Interessantemente, retomando, de fato, o legado de Rio Branco, esse processo foi guiado pela defesa dos interesses econômicos, soberania nacional e dos valores democráticos, ampliando o diáologo com mais e novos interlocutores, sem que, ao mesmo tempo, houvesse desgaste junto a parceiros tradicionais. Quem não se lembra da boa relação de Lula com W. Bush e da ocasião em que Obama chamou Lula de “o cara”? Entendia-se bem que era possível defender e promover os interesses sem alinhamento exclusivo e inspirações ideológicas na diplomacia.

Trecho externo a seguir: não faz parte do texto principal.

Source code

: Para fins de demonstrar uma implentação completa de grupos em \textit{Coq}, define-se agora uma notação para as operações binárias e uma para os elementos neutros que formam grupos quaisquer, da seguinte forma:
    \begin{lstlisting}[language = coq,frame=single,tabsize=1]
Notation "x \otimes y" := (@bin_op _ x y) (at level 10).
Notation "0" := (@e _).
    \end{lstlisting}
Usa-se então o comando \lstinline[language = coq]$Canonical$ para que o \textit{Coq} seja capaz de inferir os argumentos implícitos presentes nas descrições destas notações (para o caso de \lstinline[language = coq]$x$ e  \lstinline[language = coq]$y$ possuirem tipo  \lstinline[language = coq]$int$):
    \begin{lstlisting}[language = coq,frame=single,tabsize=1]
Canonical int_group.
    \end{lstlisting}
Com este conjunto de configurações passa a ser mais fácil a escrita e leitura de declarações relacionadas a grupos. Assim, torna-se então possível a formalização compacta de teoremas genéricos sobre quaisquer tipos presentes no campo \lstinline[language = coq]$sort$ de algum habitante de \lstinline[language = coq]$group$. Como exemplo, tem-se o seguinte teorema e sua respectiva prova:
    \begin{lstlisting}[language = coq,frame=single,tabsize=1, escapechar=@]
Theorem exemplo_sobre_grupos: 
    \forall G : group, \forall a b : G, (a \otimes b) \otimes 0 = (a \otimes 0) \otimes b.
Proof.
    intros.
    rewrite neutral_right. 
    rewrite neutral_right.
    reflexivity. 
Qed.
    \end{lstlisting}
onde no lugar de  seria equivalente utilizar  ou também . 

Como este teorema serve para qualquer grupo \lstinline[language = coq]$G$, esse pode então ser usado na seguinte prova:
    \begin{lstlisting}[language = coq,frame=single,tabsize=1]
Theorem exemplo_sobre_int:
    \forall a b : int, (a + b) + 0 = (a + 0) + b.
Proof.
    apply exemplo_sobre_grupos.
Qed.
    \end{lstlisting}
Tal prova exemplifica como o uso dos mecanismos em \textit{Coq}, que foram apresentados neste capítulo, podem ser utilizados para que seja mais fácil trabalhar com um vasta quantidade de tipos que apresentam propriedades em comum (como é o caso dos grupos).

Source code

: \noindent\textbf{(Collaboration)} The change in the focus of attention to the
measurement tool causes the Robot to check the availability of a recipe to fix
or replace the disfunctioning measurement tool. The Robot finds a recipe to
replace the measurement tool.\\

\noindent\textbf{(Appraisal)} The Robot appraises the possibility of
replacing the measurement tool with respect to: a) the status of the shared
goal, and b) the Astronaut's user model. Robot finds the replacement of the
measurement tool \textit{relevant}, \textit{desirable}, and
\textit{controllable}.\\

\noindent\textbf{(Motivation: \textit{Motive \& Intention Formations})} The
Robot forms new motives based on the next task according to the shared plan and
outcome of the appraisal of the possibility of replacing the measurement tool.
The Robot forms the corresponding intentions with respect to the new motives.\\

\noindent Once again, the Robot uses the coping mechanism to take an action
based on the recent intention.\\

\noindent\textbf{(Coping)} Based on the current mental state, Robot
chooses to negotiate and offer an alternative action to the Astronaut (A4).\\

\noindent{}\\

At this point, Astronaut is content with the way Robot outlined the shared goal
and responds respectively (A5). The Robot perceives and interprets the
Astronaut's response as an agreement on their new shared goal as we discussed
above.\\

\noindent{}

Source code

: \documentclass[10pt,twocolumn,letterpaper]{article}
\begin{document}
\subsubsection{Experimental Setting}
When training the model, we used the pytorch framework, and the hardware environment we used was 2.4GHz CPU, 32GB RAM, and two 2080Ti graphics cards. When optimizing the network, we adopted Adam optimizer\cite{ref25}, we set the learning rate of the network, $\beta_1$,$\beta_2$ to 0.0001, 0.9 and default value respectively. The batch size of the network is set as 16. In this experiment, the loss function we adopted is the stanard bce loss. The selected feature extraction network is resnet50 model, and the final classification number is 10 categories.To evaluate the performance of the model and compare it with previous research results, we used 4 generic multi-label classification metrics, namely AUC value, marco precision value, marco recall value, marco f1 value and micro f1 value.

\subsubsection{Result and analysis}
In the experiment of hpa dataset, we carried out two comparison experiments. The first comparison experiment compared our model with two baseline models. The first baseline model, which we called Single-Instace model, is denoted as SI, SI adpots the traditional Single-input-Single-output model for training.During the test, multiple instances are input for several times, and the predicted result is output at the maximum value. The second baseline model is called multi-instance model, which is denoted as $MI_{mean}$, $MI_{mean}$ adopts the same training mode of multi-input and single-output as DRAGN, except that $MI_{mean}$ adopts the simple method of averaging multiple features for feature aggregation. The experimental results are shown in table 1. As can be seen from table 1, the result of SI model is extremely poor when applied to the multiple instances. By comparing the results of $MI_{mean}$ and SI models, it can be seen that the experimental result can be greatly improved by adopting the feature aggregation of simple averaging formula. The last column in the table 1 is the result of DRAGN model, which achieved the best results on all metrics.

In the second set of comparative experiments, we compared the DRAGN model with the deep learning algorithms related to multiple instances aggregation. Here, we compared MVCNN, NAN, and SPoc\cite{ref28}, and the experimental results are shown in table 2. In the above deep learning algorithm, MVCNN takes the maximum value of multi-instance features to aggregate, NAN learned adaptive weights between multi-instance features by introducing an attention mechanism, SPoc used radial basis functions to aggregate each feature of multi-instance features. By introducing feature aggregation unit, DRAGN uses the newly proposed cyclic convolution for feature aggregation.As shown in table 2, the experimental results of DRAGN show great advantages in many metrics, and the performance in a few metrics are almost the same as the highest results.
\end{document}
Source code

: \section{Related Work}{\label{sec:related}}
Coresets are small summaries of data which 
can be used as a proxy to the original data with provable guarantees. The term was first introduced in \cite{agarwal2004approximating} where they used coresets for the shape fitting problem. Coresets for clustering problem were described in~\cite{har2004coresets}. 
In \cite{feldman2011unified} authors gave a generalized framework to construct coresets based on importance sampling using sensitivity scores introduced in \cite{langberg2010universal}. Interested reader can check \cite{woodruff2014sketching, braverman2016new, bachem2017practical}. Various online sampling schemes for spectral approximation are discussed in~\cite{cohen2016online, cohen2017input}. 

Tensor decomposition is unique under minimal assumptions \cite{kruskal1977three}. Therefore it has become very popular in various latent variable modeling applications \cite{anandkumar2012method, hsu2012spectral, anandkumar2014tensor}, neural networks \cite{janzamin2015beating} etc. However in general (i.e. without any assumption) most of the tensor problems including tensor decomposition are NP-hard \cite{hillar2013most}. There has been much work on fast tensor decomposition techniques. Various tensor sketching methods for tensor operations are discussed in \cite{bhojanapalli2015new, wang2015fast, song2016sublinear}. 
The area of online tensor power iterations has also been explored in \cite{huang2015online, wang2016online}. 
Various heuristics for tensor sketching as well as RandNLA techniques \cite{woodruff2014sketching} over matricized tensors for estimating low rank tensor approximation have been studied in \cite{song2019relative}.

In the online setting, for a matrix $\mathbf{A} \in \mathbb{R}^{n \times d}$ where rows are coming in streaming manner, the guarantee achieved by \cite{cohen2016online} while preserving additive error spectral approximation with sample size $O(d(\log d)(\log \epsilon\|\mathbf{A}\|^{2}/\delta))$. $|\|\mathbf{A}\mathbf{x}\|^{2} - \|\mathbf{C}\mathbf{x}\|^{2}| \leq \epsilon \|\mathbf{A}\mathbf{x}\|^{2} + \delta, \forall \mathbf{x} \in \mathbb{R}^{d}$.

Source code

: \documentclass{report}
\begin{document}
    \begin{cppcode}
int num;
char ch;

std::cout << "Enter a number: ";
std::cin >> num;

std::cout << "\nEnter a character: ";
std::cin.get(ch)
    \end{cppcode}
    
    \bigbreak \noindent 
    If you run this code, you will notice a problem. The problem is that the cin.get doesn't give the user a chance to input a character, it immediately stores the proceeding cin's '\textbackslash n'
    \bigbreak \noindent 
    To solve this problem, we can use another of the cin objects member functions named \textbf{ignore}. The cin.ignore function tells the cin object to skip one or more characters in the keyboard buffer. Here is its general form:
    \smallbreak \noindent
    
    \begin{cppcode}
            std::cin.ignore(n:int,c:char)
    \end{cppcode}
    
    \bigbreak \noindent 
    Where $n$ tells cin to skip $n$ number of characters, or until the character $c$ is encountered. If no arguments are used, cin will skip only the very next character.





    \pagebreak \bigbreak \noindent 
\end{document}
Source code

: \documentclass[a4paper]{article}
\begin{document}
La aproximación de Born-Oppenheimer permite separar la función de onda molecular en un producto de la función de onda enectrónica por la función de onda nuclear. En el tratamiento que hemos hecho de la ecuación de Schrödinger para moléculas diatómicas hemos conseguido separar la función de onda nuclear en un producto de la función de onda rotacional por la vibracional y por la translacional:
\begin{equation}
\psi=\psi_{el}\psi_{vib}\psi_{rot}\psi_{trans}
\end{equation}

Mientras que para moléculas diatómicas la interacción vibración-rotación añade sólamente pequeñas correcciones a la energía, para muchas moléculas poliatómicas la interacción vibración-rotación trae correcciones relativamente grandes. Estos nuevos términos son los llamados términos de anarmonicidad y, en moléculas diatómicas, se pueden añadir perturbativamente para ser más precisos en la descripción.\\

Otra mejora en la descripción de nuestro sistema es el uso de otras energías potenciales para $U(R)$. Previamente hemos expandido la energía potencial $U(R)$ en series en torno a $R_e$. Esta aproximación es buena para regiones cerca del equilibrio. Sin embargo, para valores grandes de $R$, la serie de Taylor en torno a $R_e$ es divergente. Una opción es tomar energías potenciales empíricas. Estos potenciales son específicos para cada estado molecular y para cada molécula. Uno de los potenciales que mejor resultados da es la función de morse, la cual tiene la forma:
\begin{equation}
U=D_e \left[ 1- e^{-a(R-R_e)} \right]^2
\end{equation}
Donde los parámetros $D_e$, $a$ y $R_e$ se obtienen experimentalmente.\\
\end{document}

Nada mais distante da realidade atual. De fato, iniciada sob o pretexto da falaciosa narrativa de que o país, ao ter aumentado sua presença e respeitabilidade ao redor do mundo, teria-se guiado por motivações de caráter político, reorientou-se nossa diplomacia, agora, sim, ao longo de um viés ideológico e subordinado, não aos interesses nacionais, mas sim aos interesses de duas dinastias no poder: de um lado, da família Trump; do outro, da família Bolsonaro. Nessa diplomacia patrimonial subserviente, começamos rapidamente a erodir o capital simbólico de um trabalho de mais de um século, assim como a minar a própria capacidade de proteger nossa população em um contexto de pandemia global, já que foi mais importante agradar ao grande líder negacionista norte-americano do que defender nossa política de quebra de patentes de vacinas.
Uma das grandes conquistas de um país periférico, nossa tradição diplomática sempre foi um instrumento de defesa dos nossos interesses. Se, em grande parte, esse processo se pautou mais por uma agenda de base econômica, nas últimas três décadas, nossa política externa assumiu a defesa da democracia (ao longo dos tradicionais princípios de não-intervenção, entre outros) como pilar de sua atuação. Infelizmente, hoje a atuação diplomática do Brasil é vista com preocupação, espanto e mesmo vergonha ao redor do mundo.
Nos alinhamos ao grande líder da extrema direita mundial (até mesmo após ele ter sido derrotado nas urnas), votamos sistematicamente contra a defesa dos direitos humanos e das minorias nos foros mundiais e nos orgulhamos de ser pária no mundo, ao defendermos um governo autoritário, negacionista e, mesmo, com atitudes genocidas. Imagina-se que a reconstrução da nossa democracia levará tempo. Imagina-se que esse também seja, tragicamente, o caso com nossa diplomacia. Com a saída do cruzado do Itamaraty, espera-se que esse processo seja iniciado, mas vai depender de que o novo nome para conduzir a casa e, claro, seus superiores no Planalto, percebam o desastre que fizeram.
* Rafael R. Ioris é professor de História e Política da Universidade de Denver e pesquisador do INCT-INEU.
** Publicado originalmente no blog A Cara da Democracia, do UOL, em 29 mar. 2021. Este artigo não reflete, necessariamente, a opinião do OPEU, ou do INCT-INEU.